Local artists have got 'on board' with a colourful fundraising initiative to help a surfing charity that makes the ocean accessible for everyone, regardless of age or disability.
An exhibition of old surfboards customised by local creatives will go on display at Fort Regent this Friday ahead of an auction to help Healing Waves buy more specialist adaptive and water sports equipment.
Islanders will have until 28 February to place bids for them.
Pictured: Healing Waves in action last summer.
With a reserve price of £350 each, they should help Healing Waves, who last summer helped 83 people, raise a minimum of £2,100.
The idea of the auction came out of the necessity to make use of donated boards the charity couldn't use. "We typically use foam boards when taking our athletes out for surf and paddle sessions," Max Wiltshire, one of the founding members of Healing Waves, explained.
"We wanted to create a unique fundraiser that could grow with us over the years to come, whilst captivating what we deliver as a service. At the Weekender in 2017 we had a friend and artist draw on a board to attract some interest and the rest, I guess, is history."
Pictured: Max Wiltshire, Dominic Booth and Seán Burke, the founders of Healing Waves.
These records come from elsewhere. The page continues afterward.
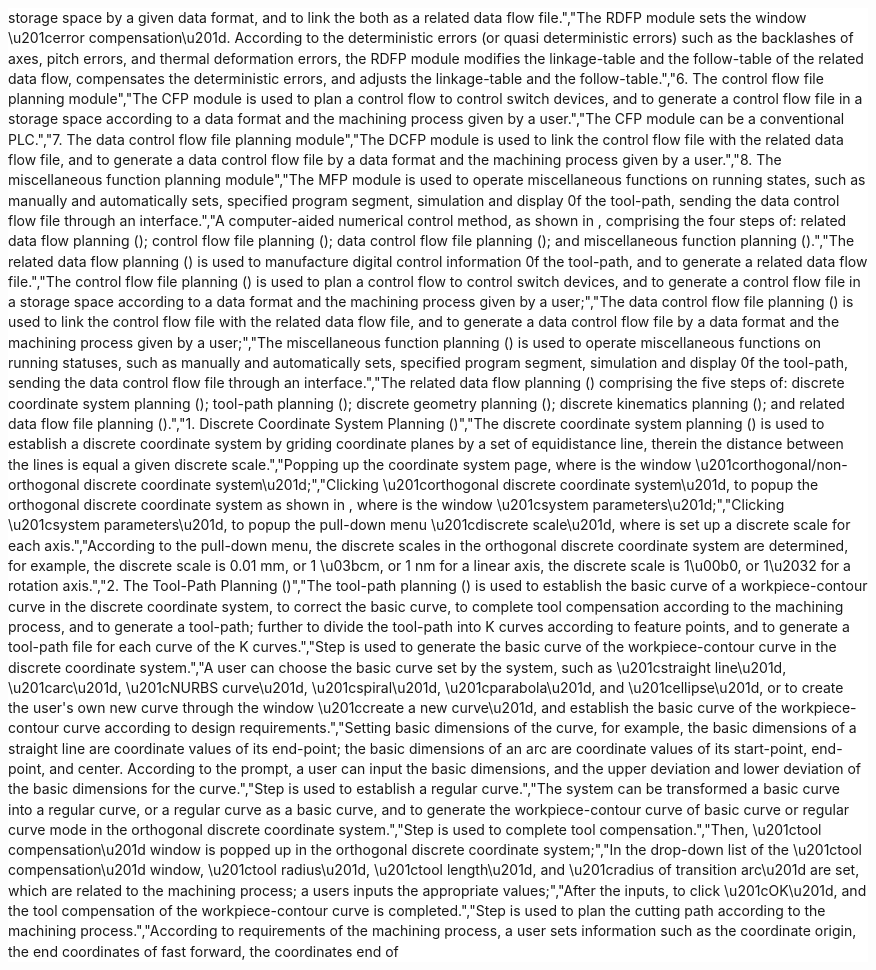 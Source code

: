 storage space by a given data format, and to link the both as a related data flow file.","The RDFP module sets the window \u201cerror compensation\u201d. According to the deterministic errors (or quasi deterministic errors) such as the backlashes of axes, pitch errors, and thermal deformation errors, the RDFP module modifies the linkage-table and the follow-table of the related data flow, compensates the deterministic errors, and adjusts the linkage-table and the follow-table.","6. The control flow file planning module","The CFP module is used to plan a control flow to control switch devices, and to generate a control flow file in a storage space according to a data format and the machining process given by a user.","The CFP module can be a conventional PLC.","7. The data control flow file planning module","The DCFP module is used to link the control flow file with the related data flow file, and to generate a data control flow file by a data format and the machining process given by a user.","8. The miscellaneous function planning module","The MFP module is used to operate miscellaneous functions on running states, such as manually and automatically sets, specified program segment, simulation and display 0f the tool-path, sending the data control flow file through an interface.","A computer-aided numerical control method, as shown in , comprising the four steps of: related data flow planning (); control flow file planning (); data control flow file planning (); and miscellaneous function planning ().","The related data flow planning () is used to manufacture digital control information 0f the tool-path, and to generate a related data flow file.","The control flow file planning () is used to plan a control flow to control switch devices, and to generate a control flow file in a storage space according to a data format and the machining process given by a user;","The data control flow file planning () is used to link the control flow file with the related data flow file, and to generate a data control flow file by a data format and the machining process given by a user;","The miscellaneous function planning () is used to operate miscellaneous functions on running statuses, such as manually and automatically sets, specified program segment, simulation and display 0f the tool-path, sending the data control flow file through an interface.","The related data flow planning () comprising the five steps of: discrete coordinate system planning (); tool-path planning (); discrete geometry planning (); discrete kinematics planning (); and related data flow file planning ().","1. Discrete Coordinate System Planning ()","The discrete coordinate system planning () is used to establish a discrete coordinate system by griding coordinate planes by a set of equidistance line, therein the distance between the lines is equal a given discrete scale.","Popping up the coordinate system page, where is the window \u201corthogonal\/non-orthogonal discrete coordinate system\u201d;","Clicking \u201corthogonal discrete coordinate system\u201d, to popup the orthogonal discrete coordinate system as shown in , where is the window \u201csystem parameters\u201d;","Clicking \u201csystem parameters\u201d, to popup the pull-down menu \u201cdiscrete scale\u201d, where is set up a discrete scale for each axis.","According to the pull-down menu, the discrete scales in the orthogonal discrete coordinate system are determined, for example, the discrete scale is 0.01 mm, or 1 \u03bcm, or 1 nm for a linear axis, the discrete scale is 1\u00b0, or 1\u2032 for a rotation axis.","2. The Tool-Path Planning ()","The tool-path planning () is used to establish the basic curve of a workpiece-contour curve in the discrete coordinate system, to correct the basic curve, to complete tool compensation according to the machining process, and to generate a tool-path; further to divide the tool-path into K curves according to feature points, and to generate a tool-path file for each curve of the K curves.","Step  is used to generate the basic curve of the workpiece-contour curve in the discrete coordinate system.","A user can choose the basic curve set by the system, such as \u201cstraight line\u201d, \u201carc\u201d, \u201cNURBS curve\u201d, \u201cspiral\u201d, \u201cparabola\u201d, and \u201cellipse\u201d, or to create the user's own new curve through the window \u201ccreate a new curve\u201d, and establish the basic curve of the workpiece-contour curve according to design requirements.","Setting basic dimensions of the curve, for example, the basic dimensions of a straight line are coordinate values of its end-point; the basic dimensions of an arc are coordinate values of its start-point, end-point, and center. According to the prompt, a user can input the basic dimensions, and the upper deviation and lower deviation of the basic dimensions for the curve.","Step  is used to establish a regular curve.","The system can be transformed a basic curve into a regular curve, or a regular curve as a basic curve, and to generate the workpiece-contour curve of basic curve or regular curve mode in the orthogonal discrete coordinate system.","Step  is used to complete tool compensation.","Then, \u201ctool compensation\u201d window is popped up in the orthogonal discrete coordinate system;","In the drop-down list of the \u201ctool compensation\u201d window, \u201ctool radius\u201d, \u201ctool length\u201d, and \u201cradius of transition arc\u201d are set, which are related to the machining process; a users inputs the appropriate values;","After the inputs, to click \u201cOK\u201d, and the tool compensation of the workpiece-contour curve is completed.","Step  is used to plan the cutting path according to the machining process.","According to requirements of the machining process, a user sets information such as the coordinate origin, the end coordinates of fast forward, the coordinates end of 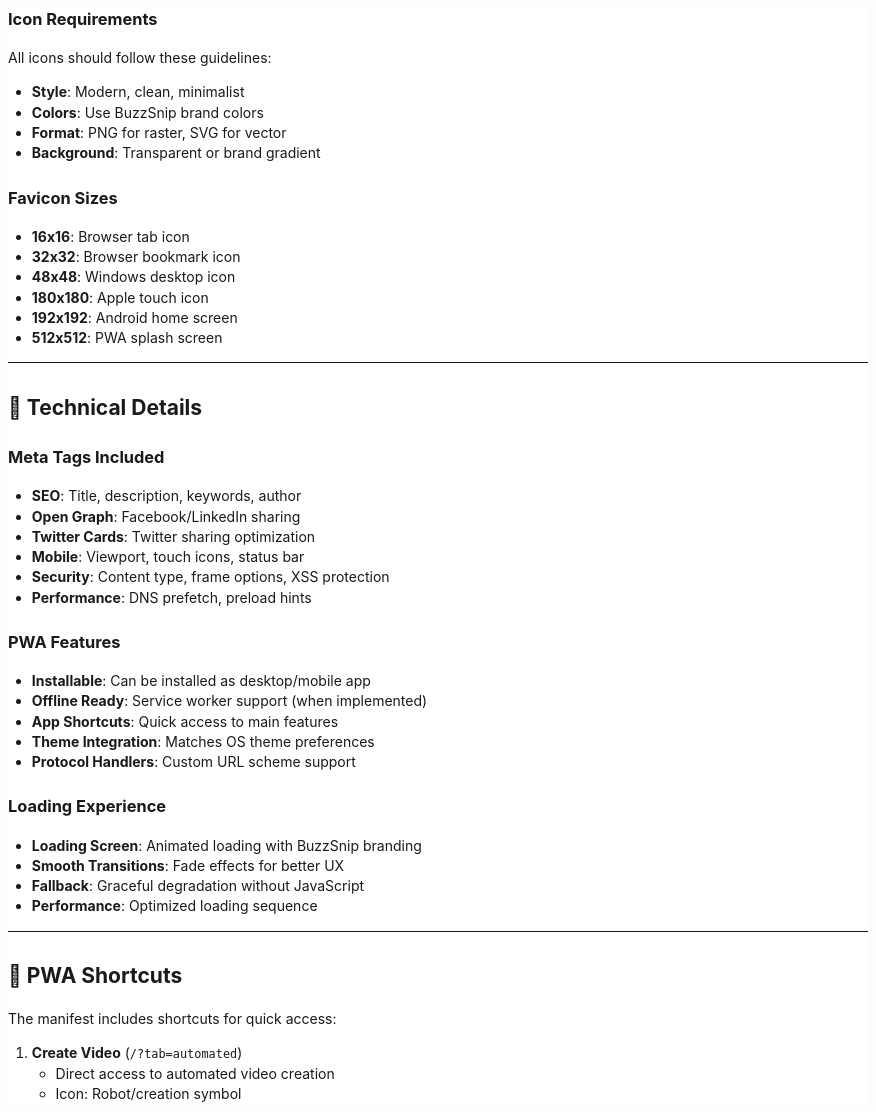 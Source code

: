 ### Icon Requirements
All icons should follow these guidelines:
- **Style**: Modern, clean, minimalist
- **Colors**: Use BuzzSnip brand colors
- **Format**: PNG for raster, SVG for vector
- **Background**: Transparent or brand gradient

### Favicon Sizes
- **16x16**: Browser tab icon
- **32x32**: Browser bookmark icon
- **48x48**: Windows desktop icon
- **180x180**: Apple touch icon
- **192x192**: Android home screen
- **512x512**: PWA splash screen

---

## 🔧 Technical Details

### Meta Tags Included
- **SEO**: Title, description, keywords, author
- **Open Graph**: Facebook/LinkedIn sharing
- **Twitter Cards**: Twitter sharing optimization
- **Mobile**: Viewport, touch icons, status bar
- **Security**: Content type, frame options, XSS protection
- **Performance**: DNS prefetch, preload hints

### PWA Features
- **Installable**: Can be installed as desktop/mobile app
- **Offline Ready**: Service worker support (when implemented)
- **App Shortcuts**: Quick access to main features
- **Theme Integration**: Matches OS theme preferences
- **Protocol Handlers**: Custom URL scheme support

### Loading Experience
- **Loading Screen**: Animated loading with BuzzSnip branding
- **Smooth Transitions**: Fade effects for better UX
- **Fallback**: Graceful degradation without JavaScript
- **Performance**: Optimized loading sequence

---

## 📱 PWA Shortcuts

The manifest includes shortcuts for quick access:

1. **Create Video** (`/?tab=automated`)
   - Direct access to automated video creation
   - Icon: Robot/creation symbol
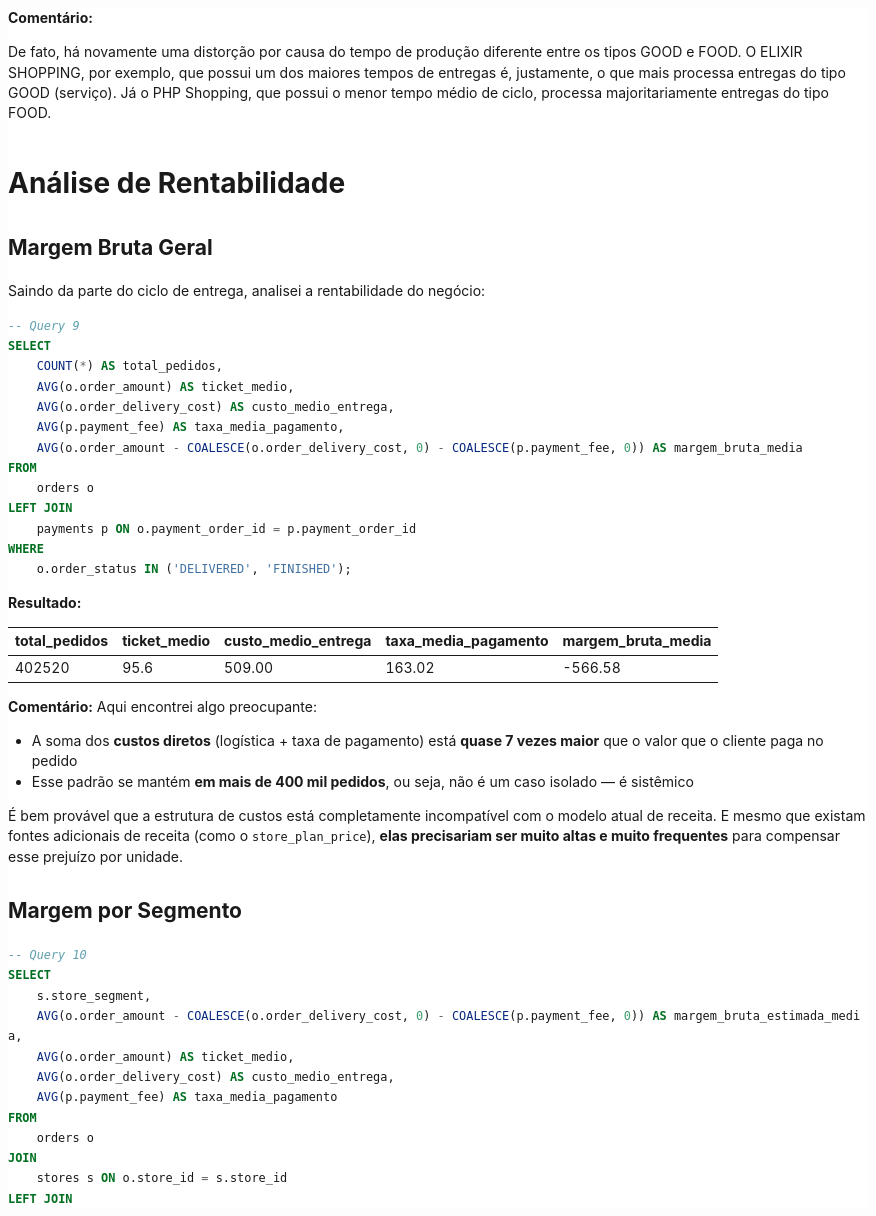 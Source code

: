 **Comentário:**

De fato, há novamente uma distorção por causa do tempo de produção diferente entre os tipos GOOD e FOOD. O ELIXIR SHOPPING, por exemplo, que possui um dos maiores tempos de entregas é, justamente, o que mais processa entregas do tipo GOOD (serviço). Já o PHP Shopping, que possui o menor tempo médio de ciclo, processa majoritariamente entregas do tipo FOOD.

# Análise de Rentabilidade

## Margem Bruta Geral

Saindo da parte do ciclo de entrega, analisei a rentabilidade do negócio:

```sql
-- Query 9
SELECT
    COUNT(*) AS total_pedidos,
    AVG(o.order_amount) AS ticket_medio,
    AVG(o.order_delivery_cost) AS custo_medio_entrega,
    AVG(p.payment_fee) AS taxa_media_pagamento,
    AVG(o.order_amount - COALESCE(o.order_delivery_cost, 0) - COALESCE(p.payment_fee, 0)) AS margem_bruta_media
FROM
    orders o
LEFT JOIN
    payments p ON o.payment_order_id = p.payment_order_id
WHERE
    o.order_status IN ('DELIVERED', 'FINISHED');

```

**Resultado:**

| **total_pedidos** | **ticket_medio** | **custo_medio_entrega** | **taxa_media_pagamento** | **margem_bruta_media** |
| --- | --- | --- | --- | --- |
| 402520 | 95.6 | 509.00 | 163.02 | -566.58 |

**Comentário:**
Aqui encontrei algo preocupante:

- A soma dos **custos diretos** (logística + taxa de pagamento) está **quase 7 vezes maior** que o valor que o cliente paga no pedido
- Esse padrão se mantém **em mais de 400 mil pedidos**, ou seja, não é um caso isolado — é sistêmico

É bem provável que a estrutura de custos está completamente incompatível com o modelo atual de receita. E mesmo que existam fontes adicionais de receita (como o `store_plan_price`), **elas precisariam ser muito altas e muito frequentes** para compensar esse prejuízo por unidade.

## Margem por Segmento

```sql
-- Query 10
SELECT
    s.store_segment,
    AVG(o.order_amount - COALESCE(o.order_delivery_cost, 0) - COALESCE(p.payment_fee, 0)) AS margem_bruta_estimada_media,
    AVG(o.order_amount) AS ticket_medio,
    AVG(o.order_delivery_cost) AS custo_medio_entrega,
    AVG(p.payment_fee) AS taxa_media_pagamento
FROM
    orders o
JOIN
    stores s ON o.store_id = s.store_id
LEFT JOIN
```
Max described the artists' creations as "simply amazing", adding: "We sought out a variety of different artists in the hope of having a mix of styles for the exhibition and to showcase the talent within Jersey. I most definitely think this has been achieved.
"It means so much that each of them have given up their time and talents to help the Healing Waves mission. We do hope that 'The Art of Surfing' will help in raising awareness of what we deliver as a service and the benefits that Ocean/Surf therapy can hold."
While the day-to-day running of the charity currently has no cost, other than insurance and equipment, thanks to a dedicated 'family' of 30 volunteers, Max says the team is looking for funders to create a full-time service over the coming years as demand grows.
Pictured: The charity want to continue growing their service.
For now, they are continuing their FlowRider and water sensory play sessions throughout the winter at the Merton AquaDome. The team will then break in late March to prepare and train ahead of the summer season in May. Encouraging anyone with surf experience to volunteer, Max added: "Bring on the summer!"
"I wanted to use this opportunity to have fun with pushing the boundaries of what I can do using new techniques without losing my signature style and wanted to create a piece that would be complimentary to my existing artwork without necessarily being the same.
I liked the idea of turning a surfboard - something used to being rough and ready - into something rather fancy and selfishly something that I'd like to have on display in my own house!"
"When I get given something to work with I tend to know straight away what kind of design I want to have. Proportion and colour-wise, I had an idea the moment Healing Waves mentioned it. A lot of my work consists of concepts that are on my mind, this one I kind of freestyled and didn't want to make it too conceptual or about me, it's for Healing Waves!
"It was a pleasant process! I wanted to make it fun, bold and something that sits nicely with the charity, I just worked with vibes I've got from the guys so far! It doesn't have a name, I will give the new owner the chance to do that."
"When planning the design of my surfboard, I knew I wanted to celebrate the amazing work that 'Healing Waves' does, so I focused my design on how the charity affects many individuals experience with ocean therapy.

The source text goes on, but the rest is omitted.